If you've ventured out in public since November 1, you've probably noticed Christmas decorations in red and green. The two colors are so synonymous with the holiday that a tree decked out in other shades can feel downright subversive. But Christmas isn't the only holiday with its own color scheme. Hanukkah paraphernalia—from candles for the menorah to this 11 foot inflatable lawn bear with a dreidel—tends to come in blue and white or blue and silver.
The most obvious explanation for blue and white Hanukkah colors is the Israeli flag, designed by the Zionist movement in 1891 and officially adopted in 1948. The flag's blue stripes symbolize those found on tallitot, traditional Jewish prayer shawls that are worn at synagogue, bar or bat mitzvahs, and Jewish weddings. So why are there blue stripes on tallitot? According to the Bible, the Israelites were told to dye a thread on their tassels with tekhelet, a blue ink from a sea snail, "so that they may look upon it, and remember all the commandments of the LORD, and do them."

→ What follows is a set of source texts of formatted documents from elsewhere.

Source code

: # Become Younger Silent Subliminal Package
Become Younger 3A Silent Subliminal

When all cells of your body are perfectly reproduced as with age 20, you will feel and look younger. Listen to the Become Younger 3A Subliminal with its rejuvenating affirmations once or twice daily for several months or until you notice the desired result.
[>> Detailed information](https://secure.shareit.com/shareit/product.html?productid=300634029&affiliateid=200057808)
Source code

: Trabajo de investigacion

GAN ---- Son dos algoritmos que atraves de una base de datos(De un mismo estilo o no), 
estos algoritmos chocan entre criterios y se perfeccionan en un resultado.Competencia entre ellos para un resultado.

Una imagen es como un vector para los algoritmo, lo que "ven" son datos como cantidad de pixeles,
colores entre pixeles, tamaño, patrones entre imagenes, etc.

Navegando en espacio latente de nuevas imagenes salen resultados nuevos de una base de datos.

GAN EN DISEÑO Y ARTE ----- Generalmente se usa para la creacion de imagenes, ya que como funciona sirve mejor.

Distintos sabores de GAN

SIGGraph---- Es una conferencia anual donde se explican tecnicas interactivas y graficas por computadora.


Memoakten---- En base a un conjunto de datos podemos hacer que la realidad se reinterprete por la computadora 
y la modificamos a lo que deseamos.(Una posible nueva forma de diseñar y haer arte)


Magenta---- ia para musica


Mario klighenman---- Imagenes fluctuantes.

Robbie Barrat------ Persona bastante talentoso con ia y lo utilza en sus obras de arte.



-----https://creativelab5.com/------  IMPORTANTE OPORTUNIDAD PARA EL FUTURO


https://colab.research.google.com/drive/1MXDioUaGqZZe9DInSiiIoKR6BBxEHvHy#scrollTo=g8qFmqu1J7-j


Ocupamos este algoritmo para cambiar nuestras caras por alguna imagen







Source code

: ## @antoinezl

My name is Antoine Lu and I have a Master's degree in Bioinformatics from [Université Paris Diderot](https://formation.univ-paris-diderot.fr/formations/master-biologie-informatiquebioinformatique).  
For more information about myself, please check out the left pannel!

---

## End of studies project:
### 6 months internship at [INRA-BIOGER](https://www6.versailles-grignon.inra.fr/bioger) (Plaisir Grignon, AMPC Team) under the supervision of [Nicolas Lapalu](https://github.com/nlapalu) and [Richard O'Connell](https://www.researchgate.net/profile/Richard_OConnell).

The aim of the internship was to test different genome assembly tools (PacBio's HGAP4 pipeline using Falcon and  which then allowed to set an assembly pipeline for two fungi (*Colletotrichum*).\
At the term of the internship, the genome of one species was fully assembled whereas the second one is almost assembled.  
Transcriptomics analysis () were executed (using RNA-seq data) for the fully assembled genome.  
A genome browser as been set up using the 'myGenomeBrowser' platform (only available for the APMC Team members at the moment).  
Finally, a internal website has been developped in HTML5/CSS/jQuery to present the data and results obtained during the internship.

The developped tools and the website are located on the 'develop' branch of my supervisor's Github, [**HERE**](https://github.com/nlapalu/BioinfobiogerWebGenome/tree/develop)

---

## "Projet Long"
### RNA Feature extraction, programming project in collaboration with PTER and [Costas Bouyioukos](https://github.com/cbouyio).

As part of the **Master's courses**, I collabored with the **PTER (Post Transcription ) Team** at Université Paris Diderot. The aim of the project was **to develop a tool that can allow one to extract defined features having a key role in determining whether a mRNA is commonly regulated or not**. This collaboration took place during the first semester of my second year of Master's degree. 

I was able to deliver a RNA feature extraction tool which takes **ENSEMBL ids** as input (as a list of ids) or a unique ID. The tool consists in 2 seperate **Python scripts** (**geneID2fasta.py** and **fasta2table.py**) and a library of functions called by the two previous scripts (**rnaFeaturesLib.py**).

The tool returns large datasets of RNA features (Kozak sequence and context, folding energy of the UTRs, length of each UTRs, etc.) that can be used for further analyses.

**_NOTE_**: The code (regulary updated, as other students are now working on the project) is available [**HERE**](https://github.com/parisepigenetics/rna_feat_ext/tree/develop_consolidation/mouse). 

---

In 1864, the Jewish poet Ludwig August Frankl named blue and white "the colours of Judah" in a poem not so surprisingly called "Judah's Colours." An excerpt: "When sublime feelings his heart fill, he is mantled in the colors of his country... Blue and white are the colours of Judah; white is the radiance of the priesthood, and blue, the splendors of the firmament."
Blue and white come with universal associations, too. White suggests purity, peace, and light. Blue is associated with the sky, faith, wisdom, and truth. (The expression isn't "true blue" for nothing.)
And what about the silver we see in Hanukkah decorations? Well, some people think the holidays call for a little more sparkle, not to mention the popularity of silver menorahs. Blue and white clearly aren't just the colors of Hanukkah. They're symbolic all year long. L'chaim!